Triveni Acharya, die Gründerin und Leiterin der Rescue Foundation, stellte sich im Anschluss an die Filmvorführung gemeinsam mit Ashok Rajgor, Chef des Ermittlerteams der Organisation, der schon an vielen Polizeirazzien beteiligt war und damit an der unmittelbaren Befreiung von Mädchen aus Kellerschächten und fensterlosen Zellen, den Fragen der etwa 200 Gäste an diesem Abend. Sie erzählte davon, wie die Mädchen in den Großstädten Mumbai, Pune, Delhi und Agra aufgespürt werden, wie sie nach ihrer Befreiung gegen ihre gesellschaftliche Stigmatisierung ankämpfen, aber auch wie beglückend es zu erleben ist, wenn die Mitarbeiterinnen der Rescue Foundation ihren Schützlingen mit einer jahrelangen Betreuung wieder Selbstvertrauen zurückgeben können. Triveni Acharya ist bereits mehrfach international für ihre Arbeit ausgezeichnet worden und wird nicht müde, sich auch weiterhin für die Schwächsten einer Gesellschaft stark zu machen, in der Mädchen als Menschen zweiter Klasse gelten und ihnen ein Frauen verachtendes Gesellschaftsbild nur begrenzte Chancen einräumt.
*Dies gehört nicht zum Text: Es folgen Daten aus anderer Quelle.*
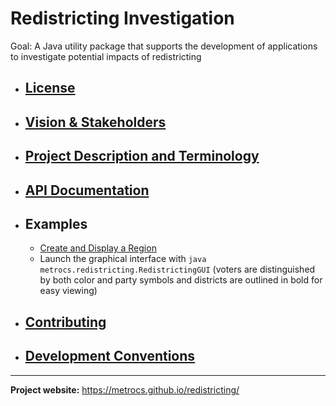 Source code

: # Redistricting Investigation

Goal: A Java utility package that supports the development of applications to investigate potential impacts of redistricting

- ## [License](LICENSE)

- ## [Vision & Stakeholders](Vision.md)

- ## [Project Description and Terminology](Redistricting.md)

- ## [API Documentation](https://metrocs.github.io/redistricting/api/index.html)

- ## Examples
    - [Create and Display a Region](docs/examples/create_and_display_region.md)
    - Launch the graphical interface with `java metrocs.redistricting.RedistrictingGUI`
      (voters are distinguished by both color and party symbols and districts
      are outlined in bold for easy viewing)

- ## [Contributing](Contributing.md)

- ## [Development Conventions](DevelopmentConventions.md)


___

__Project website:__ https://metrocs.github.io/redistricting/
Während der Zeit, in der die jungen Frauen in den Schutzzentren der Rescue Foundation leben, würden Gerichtsverfahren gegen die Bordellbesitzer und – soweit möglich – gegen die Schlepper eingeleitet, berichtete sie weiter. Denn die Strafverfolgung, Anklage und Verurteilung aller beteiligten Täter sind ein wichtiger Teil der Arbeit der Rescue Foundation. Als deren Präsidentin kämpft sie für Gerechtigkeit: „Es ist nicht nur unsere Verantwortung die Mädchen zu befreien und zu betreuen, sondern auch dafür zu sorgen, dass die Menschenhändler, Bordellbesitzer und Zuhälter angemessen bestraft werden“, sagte Acharya, die eine ihrer wesentlichen Aufgaben darin sieht, den Mädchen einfühlsam zuzuhören und für sie Ansprechpartnerin zu sein. Sie ist dafür da, dass die manchmal sogar unter Zehnjährigen lernen, ihre schrecklichen Erlebnisse zu verarbeiten. „Jedes Mädchen soll sein Selbstvertrauen zurückgewinnen und seine Rechte kennen, wenn es uns wieder verlässt“, formulierte sie eines ihrer Ziele. Pro Jahr rettet die Rescue Foundation zwischen 250 und 300 junge Frauen und Kinder aus der Zwangsprostitution. Insgesamt konnten bereits 5.562 Betroffene befreit werden. Triveni Acharya hat ihr Ziel fest vor Augen: „Wir werden unsere Suche nach den Mädchen solange weiterführen, bis alle gerettet sind!“
Bürgermeister Lutz Urbach, der alle Mitarbeiter der „BONO-Direkthilfe“ anlässlich ihres Jubiläums beglückwünschte, outete sich in seiner kurzen Ansprache als Vereinsmitglied von BONO. „Das, was Ihr leistet, ist großartig und wertvoll“, würdigte er die Arbeit der ehrenamtlich Tätigen. Es sei eine Freude, Teil davon zu sein, resümierte er. Er dankte nochmals besonders Vorstandsmitglied Gereon Wagener für dessen Initiative und betonte: Es sei nicht selbstverständlich, nach einer Reise aus Nepal heimzukehren und zu sagen: Ich will an diesen Zuständen etwas ändern. Gleichzeitig appellierte Urbach an die Anwesenden: „Wer soll sich denn einsetzen, wenn nicht wir. Wir haben schließlich die Möglichkeiten zu helfen.“ Das Engagement des BONO-Direkthilfe e.V. habe Vorbildfunktion.